Second, have a detailed business plan written out. It is a must have to show potential investors. You must illustrate in a very clear fashion that you know what you are talking about, what the market forces are, financial, etc…. Simply put, without a detailed business plan most angle investors will not be capable of properly evaluating the legitimacy of your investment opportunity.

Again, the threshold here is very easy and straight forward. If you cannot put a legitimate business plan together, how are you supposed to run a business?  Chances are, you cannot.  Therefore, if you can’t put it together, you have no business approaching either angel investors or venture capitalists.  Do not waste their time as it is almost a certainty that you will not get anywhere.

Venture Capital

Everything that was mentioned above in regards to angel investors applies towards venture capitalists, but on a bigger scale. That means more expansive capital, higher threshold requirements and for the most part a bigger capital investment.

The keyword for venture capitalists is TRACTION.

If you are starting out with just an idea, at times it wouldn’t even be appropriate to approach venture capitalists.  You are not ready and they are not interested.  In fact, think of venture capital as growth capital. For the most part, venture capitalists are interested in growth concepts that are already getting customer traction.

Still, if you do decide to approach venture capitalists the best way to do so is through your network or their existing portfolio companies.  An introduction is always the best possible way, but it is not an option for many.  Try to avoid a shotgun approach here. Meaning, you would be much better served researching any given venture capitalist for some time and coming up with a unique proposition as to why they should listen to you.  This will guarantee a much better success rate as you unlikely to hear back from anyone if you attempt to contact them in mass. Weather it is through email, mail or in any other fashion.  Finally, finding venture capitalists should be relatively easy as multiple lists are available online.

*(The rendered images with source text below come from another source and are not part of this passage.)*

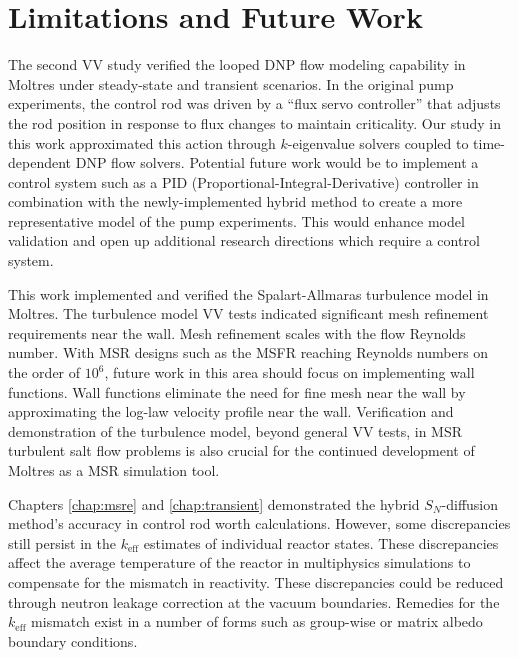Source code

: \section{Limitations and Future Work}

The second \gls{VV} study verified the looped \gls{DNP} flow modeling capability in Moltres under
steady-state and transient scenarios. In the original pump experiments, the control rod was driven
by a ``flux servo controller'' that adjusts the rod position in response to flux changes to maintain
criticality. Our study in this work approximated this action through $k$-eigenvalue solvers
coupled to time-dependent \gls{DNP} flow solvers. Potential future work would be to implement a
control system such as a PID (Proportional-Integral-Derivative) controller in combination with
the newly-implemented hybrid method to create a more representative model of the pump experiments.
This would enhance model validation and open up additional research directions which require a
control system.

This work implemented and verified the Spalart-Allmaras turbulence model in Moltres. The turbulence
model \gls{VV} tests indicated significant mesh refinement requirements near the wall. Mesh
refinement scales with the flow Reynolds number. With \gls{MSR} designs such as the \gls{MSFR}
reaching Reynolds numbers on the order of $10^6$, future work in this area should focus on
implementing wall functions. Wall functions eliminate the need for fine mesh near the wall by
approximating the log-law velocity profile near the wall. Verification and demonstration of the
turbulence model, beyond general \gls{VV} tests, in \gls{MSR} turbulent salt flow problems is also
crucial for the continued development of Moltres as a \gls{MSR} simulation tool.

Chapters \ref{chap:msre} and \ref{chap:transient} demonstrated the hybrid $S_N$-diffusion method's
accuracy in control rod worth calculations. However, some discrepancies still persist in the
$k_\text{eff}$ estimates of individual reactor states. These discrepancies affect the average
temperature of the reactor in multiphysics simulations to compensate for the mismatch in
reactivity. These discrepancies could be reduced through
neutron leakage correction at the vacuum boundaries. Remedies for the $k_\text{eff}$ mismatch
exist in a number of forms such as group-wise or matrix albedo boundary conditions.

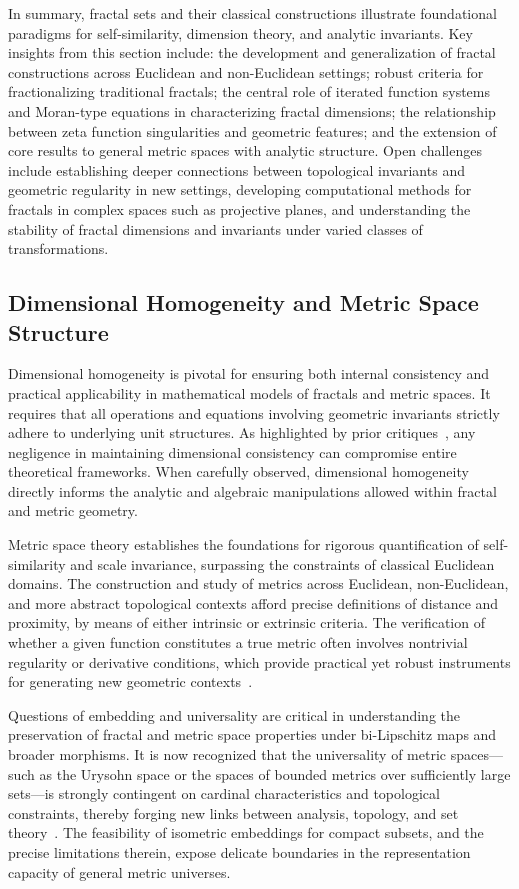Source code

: \documentclass[sigconf]{acmart}
\begin{document}
In summary, fractal sets and their classical constructions illustrate foundational paradigms for self-similarity, dimension theory, and analytic invariants. Key insights from this section include: the development and generalization of fractal constructions across Euclidean and non-Euclidean settings; robust criteria for fractionalizing traditional fractals; the central role of iterated function systems and Moran-type equations in characterizing fractal dimensions; the relationship between zeta function singularities and geometric features; and the extension of core results to general metric spaces with analytic structure. Open challenges include establishing deeper connections between topological invariants and geometric regularity in new settings, developing computational methods for fractals in complex spaces such as projective planes, and understanding the stability of fractal dimensions and invariants under varied classes of transformations.

\subsection{Dimensional Homogeneity and Metric Space Structure}

Dimensional homogeneity is pivotal for ensuring both internal consistency and practical applicability in mathematical models of fractals and metric spaces. It requires that all operations and equations involving geometric invariants strictly adhere to underlying unit structures. As highlighted by prior critiques~\cite{ref61}, any negligence in maintaining dimensional consistency can compromise entire theoretical frameworks. When carefully observed, dimensional homogeneity directly informs the analytic and algebraic manipulations allowed within fractal and metric geometry.

Metric space theory establishes the foundations for rigorous quantification of self-similarity and scale invariance, surpassing the constraints of classical Euclidean domains. The construction and study of metrics across Euclidean, non-Euclidean, and more abstract topological contexts afford precise definitions of distance and proximity, by means of either intrinsic or extrinsic criteria. The verification of whether a given function constitutes a true metric often involves nontrivial regularity or derivative conditions, which provide practical yet robust instruments for generating new geometric contexts~\cite{ref48}.

Questions of embedding and universality are critical in understanding the preservation of fractal and metric space properties under bi-Lipschitz maps and broader morphisms. It is now recognized that the universality of metric spaces—such as the Urysohn space or the spaces of bounded metrics over sufficiently large sets—is strongly contingent on cardinal characteristics and topological constraints, thereby forging new links between analysis, topology, and set theory~\cite{ref50,ref51}. The feasibility of isometric embeddings for compact subsets, and the precise limitations therein, expose delicate boundaries in the representation capacity of general metric universes.
\end{document}
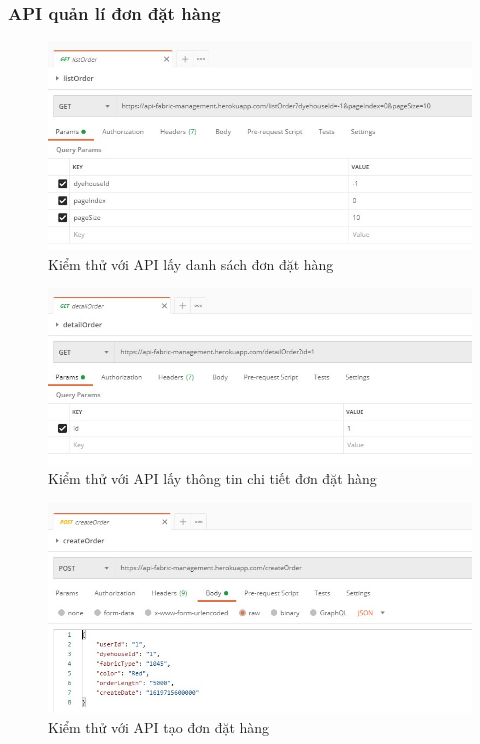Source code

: \subsubsection{API quản lí đơn đặt hàng}
\begin{figure}[H]
    \begin{center}
        \includegraphics[width=12cm]{Image/API/14_listOrder.jpg}
        \caption{Kiểm thử với API lấy danh sách đơn đặt hàng}
        \label{listOrder}
    \end{center}
\end{figure}
\begin{figure}[H]
    \begin{center}
        \includegraphics[width=12cm]{Image/API/15_detailOrder.jpg}
        \caption{Kiểm thử với API lấy thông tin chi tiết đơn đặt hàng}
        \label{detailOrder}
    \end{center}
\end{figure}
\begin{figure}[H]
    \begin{center}
        \includegraphics[width=12cm]{Image/API/16_createOrder.jpg}
        \caption{Kiểm thử với API tạo đơn đặt hàng}
        \label{createOrder}
    \end{center}
\end{figure}
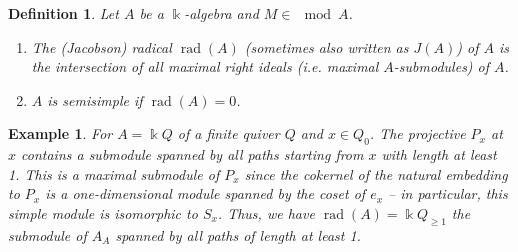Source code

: \documentclass[11pt,a4paper]{article}
\numberwithin{equation}{section}
\theoremstyle{all}
\newtheorem{example}[theorem]{Example}
\newtheorem{definition}[theorem]{Definition}
\theoremstyle{remark}
\newcommand{\rad}{\operatorname{rad}\nolimits}
\newcommand{\defn}[1]{\textsl{\color{darkblue} #1}}
\begin{document}
\begin{definition}
Let $A$ be a $\Bbbk$-algebra and $M\in \mod A$.
\begin{enumerate}
\item The \defn{(Jacobson) radical} $\rad(A)$ (sometimes also written as $J(A)$) of $A$ is the intersection of all maximal right ideals (i.e. maximal $A$-submodules) of $A$.

\item $A$ is \defn{semisimple} if $\rad(A)=0$.
\end{enumerate}
\end{definition}

\begin{example}
For $A=\Bbbk Q$ of a finite quiver $Q$ and $x\in Q_0$.
The projective $P_x$ at $x$ contains a submodule spanned by all paths starting from $x$ with length at least 1.
This is a maximal submodule of $P_x$ since the cokernel of the natural embedding to $P_x$ is a one-dimensional module spanned by the coset of $e_x$ -- in particular, this simple module is isomorphic to $S_x$.
Thus, we have $\rad(A)=\Bbbk Q_{\geq 1}$ the submodule of $A_A$ spanned by all paths of length at least 1.
\end{example}

%
\end{document}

Personally, I have mixed feelings about venture capitalists. They are wonderful and very smart people. Yet, they are under constant pressure from their own investors to hit that next home run or to earn a significant positive return.  As such, their interests are not necessarily aligned with yours.  It is their job to make as much money as possible and they will do whatever is necessary to get that done.  Sometimes that includes destroying companies they have invested in or replacing top management, including you.  Be aware of it, but don’t blame them. That’s just how the game is played at that level.

To Be Continued Tomorrow…….(Why Am I Seeing This On A Financial Website?)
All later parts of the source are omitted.